## [Work required]
Lines containing the word "solve" are to be copied from the data below.

═════ Extracted information

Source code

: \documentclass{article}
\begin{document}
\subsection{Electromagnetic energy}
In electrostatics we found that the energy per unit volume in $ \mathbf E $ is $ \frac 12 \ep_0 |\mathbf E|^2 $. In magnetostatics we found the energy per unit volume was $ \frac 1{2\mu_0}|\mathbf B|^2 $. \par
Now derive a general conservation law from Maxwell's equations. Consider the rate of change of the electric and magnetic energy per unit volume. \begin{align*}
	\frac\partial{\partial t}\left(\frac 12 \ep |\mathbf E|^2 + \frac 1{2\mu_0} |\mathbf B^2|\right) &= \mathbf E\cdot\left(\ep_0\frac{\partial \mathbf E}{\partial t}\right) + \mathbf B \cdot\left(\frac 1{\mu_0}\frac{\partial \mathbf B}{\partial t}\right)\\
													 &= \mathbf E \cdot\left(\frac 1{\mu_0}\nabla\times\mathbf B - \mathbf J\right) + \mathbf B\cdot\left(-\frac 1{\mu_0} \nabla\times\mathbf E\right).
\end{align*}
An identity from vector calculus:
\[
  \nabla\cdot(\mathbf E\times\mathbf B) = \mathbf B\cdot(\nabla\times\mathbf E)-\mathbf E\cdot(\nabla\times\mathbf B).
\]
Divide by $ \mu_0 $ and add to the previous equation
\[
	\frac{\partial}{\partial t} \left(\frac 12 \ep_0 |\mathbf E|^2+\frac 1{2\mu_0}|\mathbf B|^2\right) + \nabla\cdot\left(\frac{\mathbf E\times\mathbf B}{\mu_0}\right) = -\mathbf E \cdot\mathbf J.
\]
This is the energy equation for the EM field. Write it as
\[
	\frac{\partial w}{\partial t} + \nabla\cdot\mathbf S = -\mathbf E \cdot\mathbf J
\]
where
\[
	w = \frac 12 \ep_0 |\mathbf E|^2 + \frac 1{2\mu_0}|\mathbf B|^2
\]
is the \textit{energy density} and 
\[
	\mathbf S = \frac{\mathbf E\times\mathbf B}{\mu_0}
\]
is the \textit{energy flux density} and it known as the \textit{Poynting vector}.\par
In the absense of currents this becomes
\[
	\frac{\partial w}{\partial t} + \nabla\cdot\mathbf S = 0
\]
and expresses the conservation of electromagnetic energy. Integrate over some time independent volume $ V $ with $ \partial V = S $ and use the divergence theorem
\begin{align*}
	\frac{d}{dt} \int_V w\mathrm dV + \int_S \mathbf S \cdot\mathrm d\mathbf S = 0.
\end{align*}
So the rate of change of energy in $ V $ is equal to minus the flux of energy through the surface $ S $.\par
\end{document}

══════════
═════ Extracted information

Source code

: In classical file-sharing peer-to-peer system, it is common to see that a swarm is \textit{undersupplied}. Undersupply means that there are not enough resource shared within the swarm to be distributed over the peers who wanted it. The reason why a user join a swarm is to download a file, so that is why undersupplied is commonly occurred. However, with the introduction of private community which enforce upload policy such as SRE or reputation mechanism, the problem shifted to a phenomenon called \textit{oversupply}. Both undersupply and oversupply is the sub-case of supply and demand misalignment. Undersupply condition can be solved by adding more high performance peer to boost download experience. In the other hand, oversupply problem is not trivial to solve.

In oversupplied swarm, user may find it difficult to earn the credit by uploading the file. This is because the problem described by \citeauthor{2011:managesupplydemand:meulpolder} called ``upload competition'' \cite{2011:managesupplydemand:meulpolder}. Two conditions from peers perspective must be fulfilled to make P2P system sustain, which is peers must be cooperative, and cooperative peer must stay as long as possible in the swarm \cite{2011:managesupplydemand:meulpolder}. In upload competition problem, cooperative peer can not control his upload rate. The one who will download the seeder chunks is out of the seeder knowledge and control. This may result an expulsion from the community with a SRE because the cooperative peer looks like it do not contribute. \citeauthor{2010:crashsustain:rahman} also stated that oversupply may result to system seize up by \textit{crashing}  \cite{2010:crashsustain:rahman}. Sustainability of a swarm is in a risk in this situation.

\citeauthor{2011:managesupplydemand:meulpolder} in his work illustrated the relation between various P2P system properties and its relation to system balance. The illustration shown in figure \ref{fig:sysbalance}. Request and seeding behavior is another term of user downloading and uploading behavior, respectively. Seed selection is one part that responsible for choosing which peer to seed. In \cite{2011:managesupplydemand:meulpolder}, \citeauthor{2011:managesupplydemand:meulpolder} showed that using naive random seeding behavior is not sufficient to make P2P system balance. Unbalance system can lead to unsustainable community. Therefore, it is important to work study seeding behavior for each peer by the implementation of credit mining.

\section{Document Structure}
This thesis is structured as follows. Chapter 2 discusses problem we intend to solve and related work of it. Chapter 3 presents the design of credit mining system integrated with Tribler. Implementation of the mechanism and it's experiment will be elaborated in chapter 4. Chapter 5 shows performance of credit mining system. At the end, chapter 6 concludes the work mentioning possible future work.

══════════

## [Output of the exercise]
: In classical file-sharing peer-to-peer system, it is common to see that a swarm is \textit{undersupplied}. Undersupply means that there are not enough resource shared within the swarm to be distributed over the peers who wanted it. The reason why a user join a swarm is to download a file, so that is why undersupplied is commonly occurred. However, with the introduction of private community which enforce upload policy such as SRE or reputation mechanism, the problem shifted to a phenomenon called \textit{oversupply}. Both undersupply and oversupply is the sub-case of supply and demand misalignment. Undersupply condition can be solved by adding more high performance peer to boost download experience. In the other hand, oversupply problem is not trivial to solve.
This thesis is structured as follows. Chapter 2 discusses problem we intend to solve and related work of it. Chapter 3 presents the design of credit mining system integrated with Tribler. Implementation of the mechanism and it's experiment will be elaborated in chapter 4. Chapter 5 shows performance of credit mining system. At the end, chapter 6 concludes the work mentioning possible future work.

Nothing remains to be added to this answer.